Il Camerun di Davide Bonaiti

OBLOM uno

 
  "Il faut rêver pour tenir debout. Il faut se donner des yeux aussi profonds qu'une mémoire" recitano due versi del poeta camerunense Paul Dakeyo. Forse si può dire che la dimensione del sogno evocata da Dakeyo, congiunta a quella ortogonale dell'incubo, abbia dato origine a un vasto spazio interpretativo nel quale si è collocata buona parte del
pensiero letterario e artistico occidentale sull'Africa. Sogno luminoso ed edenico, di innocenza e di verità, da un lato, e incubo confuso e spaventevole, la cui più celebre espressione letteraria è la metafora conradiana della "immense darkness" con cui si chiude "Cuore di tenebra", dall'altro. Di questi due poli, il viaggio imaginifico di Davide Bonaiti in Camerun, paese attraversato da forti tensioni sociali e politiche, dal passato coloniale eterogeneo, sembra orbitare intorno al primo. E la ricerca estetica del fotografo, che si orienta verso atmosfere e toni arcadici – come nell'immagine, di grande bellezza, dei bambini pigmei al fiume o in quelle dei pescatori e delle loro reti, figure, peraltro, potenzialmente evocative di significati religiosi – si sposa con una ricerca più profonda della memoria ancestrale dei luoghi su cui si posa il suo sguardo, quasi con "des yeux aussi profonds qu'une memoire", che raggiunge risultati di notevole intensità metaforica – come nella fotografia dell'uomo albero. Accanto a queste abbiamo poi altre immagini, pervase come le prime da una luce onirica, in cui Bonaiti esplora con delicatezza i sentimenti umani: la semplicità dignitosa di un pasto, la commozione di una maestra e l'incantesimo che, scendendo da qualche regione di un cielo irreale, ha stregato un'aula di scuola elementare.

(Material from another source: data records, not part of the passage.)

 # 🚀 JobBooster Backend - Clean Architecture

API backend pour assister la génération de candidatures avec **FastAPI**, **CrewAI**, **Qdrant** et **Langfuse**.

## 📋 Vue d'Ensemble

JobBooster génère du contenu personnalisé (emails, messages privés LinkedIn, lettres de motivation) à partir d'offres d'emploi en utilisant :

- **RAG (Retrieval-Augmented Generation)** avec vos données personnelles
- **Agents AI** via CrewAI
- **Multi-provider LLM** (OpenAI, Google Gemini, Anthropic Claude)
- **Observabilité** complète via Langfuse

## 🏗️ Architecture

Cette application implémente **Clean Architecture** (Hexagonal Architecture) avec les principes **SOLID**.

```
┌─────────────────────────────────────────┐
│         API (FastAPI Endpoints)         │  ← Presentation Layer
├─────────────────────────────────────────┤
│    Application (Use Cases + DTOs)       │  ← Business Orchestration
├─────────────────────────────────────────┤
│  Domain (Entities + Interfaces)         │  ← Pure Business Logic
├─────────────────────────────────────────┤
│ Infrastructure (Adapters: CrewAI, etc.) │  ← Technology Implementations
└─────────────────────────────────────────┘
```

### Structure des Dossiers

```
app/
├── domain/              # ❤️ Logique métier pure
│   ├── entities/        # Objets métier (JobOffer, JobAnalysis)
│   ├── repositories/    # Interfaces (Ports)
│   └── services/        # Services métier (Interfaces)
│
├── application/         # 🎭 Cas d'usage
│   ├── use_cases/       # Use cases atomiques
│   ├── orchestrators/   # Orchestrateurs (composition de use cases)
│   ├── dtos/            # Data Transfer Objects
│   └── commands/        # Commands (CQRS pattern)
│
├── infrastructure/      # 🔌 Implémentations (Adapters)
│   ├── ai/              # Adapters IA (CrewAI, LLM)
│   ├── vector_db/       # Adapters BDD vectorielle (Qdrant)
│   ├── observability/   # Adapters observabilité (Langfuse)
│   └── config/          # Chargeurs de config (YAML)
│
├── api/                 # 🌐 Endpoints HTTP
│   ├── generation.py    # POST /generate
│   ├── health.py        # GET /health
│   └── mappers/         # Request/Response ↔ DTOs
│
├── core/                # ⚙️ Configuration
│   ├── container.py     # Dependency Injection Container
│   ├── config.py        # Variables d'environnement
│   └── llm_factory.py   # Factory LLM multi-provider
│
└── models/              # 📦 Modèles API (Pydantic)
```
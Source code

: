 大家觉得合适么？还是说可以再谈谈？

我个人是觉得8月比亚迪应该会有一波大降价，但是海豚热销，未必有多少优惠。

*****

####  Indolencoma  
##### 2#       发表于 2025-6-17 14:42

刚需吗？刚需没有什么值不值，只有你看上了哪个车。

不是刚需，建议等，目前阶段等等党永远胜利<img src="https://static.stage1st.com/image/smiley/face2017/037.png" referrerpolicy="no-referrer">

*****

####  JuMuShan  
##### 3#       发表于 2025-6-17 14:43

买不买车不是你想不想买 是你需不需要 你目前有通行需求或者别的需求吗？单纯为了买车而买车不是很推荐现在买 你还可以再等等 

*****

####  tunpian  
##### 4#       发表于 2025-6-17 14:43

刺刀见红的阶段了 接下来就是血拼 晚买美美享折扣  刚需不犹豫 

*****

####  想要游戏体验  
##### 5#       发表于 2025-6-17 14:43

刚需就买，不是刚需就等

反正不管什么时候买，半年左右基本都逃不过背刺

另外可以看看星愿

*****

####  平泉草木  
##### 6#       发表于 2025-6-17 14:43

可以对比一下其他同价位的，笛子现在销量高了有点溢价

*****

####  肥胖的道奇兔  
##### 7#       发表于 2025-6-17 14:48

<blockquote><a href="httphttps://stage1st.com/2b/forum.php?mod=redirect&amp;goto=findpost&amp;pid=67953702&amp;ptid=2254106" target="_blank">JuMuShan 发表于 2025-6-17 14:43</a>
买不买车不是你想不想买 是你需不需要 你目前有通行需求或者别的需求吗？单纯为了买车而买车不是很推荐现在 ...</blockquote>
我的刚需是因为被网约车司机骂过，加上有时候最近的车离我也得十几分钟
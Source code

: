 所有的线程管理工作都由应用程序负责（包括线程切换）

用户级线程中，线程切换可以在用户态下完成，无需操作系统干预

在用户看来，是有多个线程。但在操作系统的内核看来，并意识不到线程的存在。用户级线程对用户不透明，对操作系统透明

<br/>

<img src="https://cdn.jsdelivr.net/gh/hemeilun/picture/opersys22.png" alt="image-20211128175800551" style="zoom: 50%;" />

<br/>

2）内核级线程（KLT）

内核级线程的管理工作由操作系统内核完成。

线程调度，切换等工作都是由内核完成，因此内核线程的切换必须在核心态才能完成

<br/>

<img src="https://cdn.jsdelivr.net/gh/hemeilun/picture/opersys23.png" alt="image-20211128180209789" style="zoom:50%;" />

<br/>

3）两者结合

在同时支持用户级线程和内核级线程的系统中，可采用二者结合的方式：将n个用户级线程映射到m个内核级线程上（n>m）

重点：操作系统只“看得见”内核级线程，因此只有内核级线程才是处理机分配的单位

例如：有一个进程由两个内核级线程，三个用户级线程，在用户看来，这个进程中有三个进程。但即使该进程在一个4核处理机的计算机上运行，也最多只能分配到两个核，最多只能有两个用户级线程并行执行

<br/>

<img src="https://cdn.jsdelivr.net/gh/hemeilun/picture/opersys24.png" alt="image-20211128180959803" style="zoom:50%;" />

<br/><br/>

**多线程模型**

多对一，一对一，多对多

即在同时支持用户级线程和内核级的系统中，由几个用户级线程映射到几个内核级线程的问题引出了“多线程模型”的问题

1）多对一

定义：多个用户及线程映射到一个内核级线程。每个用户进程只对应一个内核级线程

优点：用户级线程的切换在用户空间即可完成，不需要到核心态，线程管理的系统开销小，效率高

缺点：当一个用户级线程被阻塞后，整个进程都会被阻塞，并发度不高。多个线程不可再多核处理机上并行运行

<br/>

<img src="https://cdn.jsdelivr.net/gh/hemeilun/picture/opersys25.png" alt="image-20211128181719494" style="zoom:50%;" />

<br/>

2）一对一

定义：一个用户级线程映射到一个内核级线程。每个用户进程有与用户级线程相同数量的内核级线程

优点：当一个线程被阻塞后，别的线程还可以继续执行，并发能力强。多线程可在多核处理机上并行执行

  Vi sono poi fotografie di Bonaiti nelle quali la ricerca di archetipi e di forme primarie della complessità umana è sostituita da uno sguardo più sensibile alla modernità postcoloniale del Camerun e l'arte del fotografo sembra allontanarsi dall'attrazione del polo positivo della diade di cui parlavamo prima. In una via di Yaoundé, davanti alle bancarelle e agli ombrelloni di un piccolo mercato, un tavolo da biliardo trasportato all'aperto; un giocatore medita sullo schema del gioco, la stecca in mano, un cappello a visiera da professionista sul capo; attorno a lui, gli astanti guardano l'obiettivo che sta raccogliendo i raggi di luce che li fisseranno in quell'istante, smarriti in un pomeriggio qualsiasi, in una strada anonima, stretti intorno al loro strano tavolo da biliardo. Un raduno di motociclisti: in secondo piano, alle spalle del vanitoso e bizzarro motociclista che domina l'inquadratura, il giubbotto di un uomo riporta il nome della ditta "Hölemann - Sanitär und Heizung", sfuocato e surreale particolare, gettato dal caso nell'immagine, che richiama involontariamente alla mente dell'osservatore il periodo tedesco dell'occupazione coloniale del Camerun. E poi lo straordinario gruppo del mercato del pesce: sullo sfondo un'umanità di età diverse, di condizioni diverse, assorta, mentre attende il proprio turno di acquistare il pesce, in pensieri e dialoghi interiori diversi; in primo piano il pescivendolo con la mano destra impegnata a reggere il vassoio dei pesci e la sinistra ferma a mezz'aria in un gesto solenne, da predicatore; sta vantando la bontà del suo pesce, ma il suo sguardo sembra volerci dire qualcos'altro.